Primero el barcelonismo se quedó huérfano de Johan Cruyff, después suerte que tuvo con el recambio automático cuando Ronaldinho, el hombre que devolvió la sonrisa al Camp Nou, cargó a su espalda al joven Leo Messi, entonces recuperó a un ídolo que permanece en la retina de todos los culés de forma casi que inolvidable. Y desde entonces anda en busca de un nuevo ídolo. Está enamorada esta afición de Pedri, pero también brinda abrazos y besos a Lamine Yamal, y en el camino descubre que Raphinha aparece con tanta fuerza y la vitalidad de un futbolista más maduro y entusiasmado y programado para conducir al Barça al Olimpo.
Tiene el brasileño talento, calidad y especialmente inmensas ganas de agradar a su entrenador, a sus compañeros y al público. Un jugador que hacía tiempo no se veía en el vestuario. Sabe Raphinha que posee todo para ser un ídolo, un líder de vestuario, un capitán de un equipo que busca volver a lo más alto, de conseguir éxitos y de convencer a todo el mundo de su especial carisma.

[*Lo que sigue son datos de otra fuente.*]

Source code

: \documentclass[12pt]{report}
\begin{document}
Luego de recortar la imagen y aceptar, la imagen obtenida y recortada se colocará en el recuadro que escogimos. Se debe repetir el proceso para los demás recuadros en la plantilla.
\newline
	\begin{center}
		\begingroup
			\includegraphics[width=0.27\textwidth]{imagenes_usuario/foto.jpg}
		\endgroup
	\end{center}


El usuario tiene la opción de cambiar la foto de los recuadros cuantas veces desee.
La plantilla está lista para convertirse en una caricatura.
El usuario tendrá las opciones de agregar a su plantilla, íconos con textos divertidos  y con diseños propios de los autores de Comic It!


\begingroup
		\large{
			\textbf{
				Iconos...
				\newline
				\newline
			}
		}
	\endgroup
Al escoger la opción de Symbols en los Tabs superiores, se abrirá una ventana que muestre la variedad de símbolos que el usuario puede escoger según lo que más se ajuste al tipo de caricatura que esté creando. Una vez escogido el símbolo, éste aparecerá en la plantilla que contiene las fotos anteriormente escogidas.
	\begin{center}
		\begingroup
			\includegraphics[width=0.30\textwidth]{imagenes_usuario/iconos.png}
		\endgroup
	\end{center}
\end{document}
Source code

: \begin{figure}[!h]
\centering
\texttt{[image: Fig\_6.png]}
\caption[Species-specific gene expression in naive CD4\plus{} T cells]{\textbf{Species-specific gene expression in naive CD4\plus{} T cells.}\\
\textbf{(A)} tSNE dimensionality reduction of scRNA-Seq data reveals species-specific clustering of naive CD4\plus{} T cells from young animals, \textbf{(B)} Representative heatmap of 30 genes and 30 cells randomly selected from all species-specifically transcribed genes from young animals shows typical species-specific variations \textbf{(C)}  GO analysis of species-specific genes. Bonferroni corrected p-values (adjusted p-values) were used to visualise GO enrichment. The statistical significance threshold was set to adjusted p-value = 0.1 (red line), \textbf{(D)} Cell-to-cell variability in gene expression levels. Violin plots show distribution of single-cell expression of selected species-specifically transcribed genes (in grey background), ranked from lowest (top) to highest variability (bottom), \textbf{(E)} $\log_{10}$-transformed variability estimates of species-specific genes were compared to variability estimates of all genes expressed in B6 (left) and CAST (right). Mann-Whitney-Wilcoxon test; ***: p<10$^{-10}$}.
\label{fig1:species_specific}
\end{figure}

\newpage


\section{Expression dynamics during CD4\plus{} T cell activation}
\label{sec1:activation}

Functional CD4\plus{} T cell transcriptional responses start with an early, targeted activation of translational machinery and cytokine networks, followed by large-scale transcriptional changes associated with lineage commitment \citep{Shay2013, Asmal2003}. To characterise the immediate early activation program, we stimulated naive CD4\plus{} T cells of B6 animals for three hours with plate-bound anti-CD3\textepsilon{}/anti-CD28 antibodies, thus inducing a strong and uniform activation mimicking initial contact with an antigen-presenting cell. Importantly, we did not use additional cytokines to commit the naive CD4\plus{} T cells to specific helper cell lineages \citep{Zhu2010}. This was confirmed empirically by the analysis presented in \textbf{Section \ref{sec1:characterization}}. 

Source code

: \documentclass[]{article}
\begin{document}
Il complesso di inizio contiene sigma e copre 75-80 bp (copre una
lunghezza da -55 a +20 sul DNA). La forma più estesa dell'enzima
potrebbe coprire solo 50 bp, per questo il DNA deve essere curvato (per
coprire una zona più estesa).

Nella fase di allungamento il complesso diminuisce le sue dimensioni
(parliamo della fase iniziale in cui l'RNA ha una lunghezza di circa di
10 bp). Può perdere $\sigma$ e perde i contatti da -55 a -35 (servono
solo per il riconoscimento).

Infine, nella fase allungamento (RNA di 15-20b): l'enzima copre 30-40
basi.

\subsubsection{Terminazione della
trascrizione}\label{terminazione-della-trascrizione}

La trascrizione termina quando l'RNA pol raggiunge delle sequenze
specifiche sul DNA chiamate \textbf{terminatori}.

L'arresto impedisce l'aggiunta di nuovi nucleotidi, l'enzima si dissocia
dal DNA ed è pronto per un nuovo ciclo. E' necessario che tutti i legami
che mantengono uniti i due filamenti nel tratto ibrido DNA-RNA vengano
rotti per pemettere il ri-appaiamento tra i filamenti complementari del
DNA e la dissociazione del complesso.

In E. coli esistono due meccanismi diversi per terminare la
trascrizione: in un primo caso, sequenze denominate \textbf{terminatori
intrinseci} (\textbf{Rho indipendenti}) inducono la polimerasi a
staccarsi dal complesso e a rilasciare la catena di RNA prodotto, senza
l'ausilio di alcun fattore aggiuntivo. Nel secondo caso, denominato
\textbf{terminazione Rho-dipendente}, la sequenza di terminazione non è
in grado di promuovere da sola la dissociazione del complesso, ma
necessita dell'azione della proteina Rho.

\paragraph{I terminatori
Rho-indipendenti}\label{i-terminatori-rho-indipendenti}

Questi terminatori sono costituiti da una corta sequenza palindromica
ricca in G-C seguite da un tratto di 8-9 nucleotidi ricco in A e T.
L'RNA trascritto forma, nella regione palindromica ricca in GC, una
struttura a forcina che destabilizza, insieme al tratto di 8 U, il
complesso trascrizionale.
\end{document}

Seguramente en Brasil, su país, hoy lo están valorando más que a Vinicius, que podía haber sido una figura relevante, pero que se ha extraviado en la protesta y en la chulería. Hoy Raphinha es el nuevo Neymar de una nación que ha parido futbolistas a montones, pero pocos con el temperamento y el carácter del nuevo ídolo del barcelonismo, del futbolista que toma decisiones tanto en el campo como fuera de él para asegurar a un entrenador como Hansi Flick que todo va a mejorar. Dicho y hecho.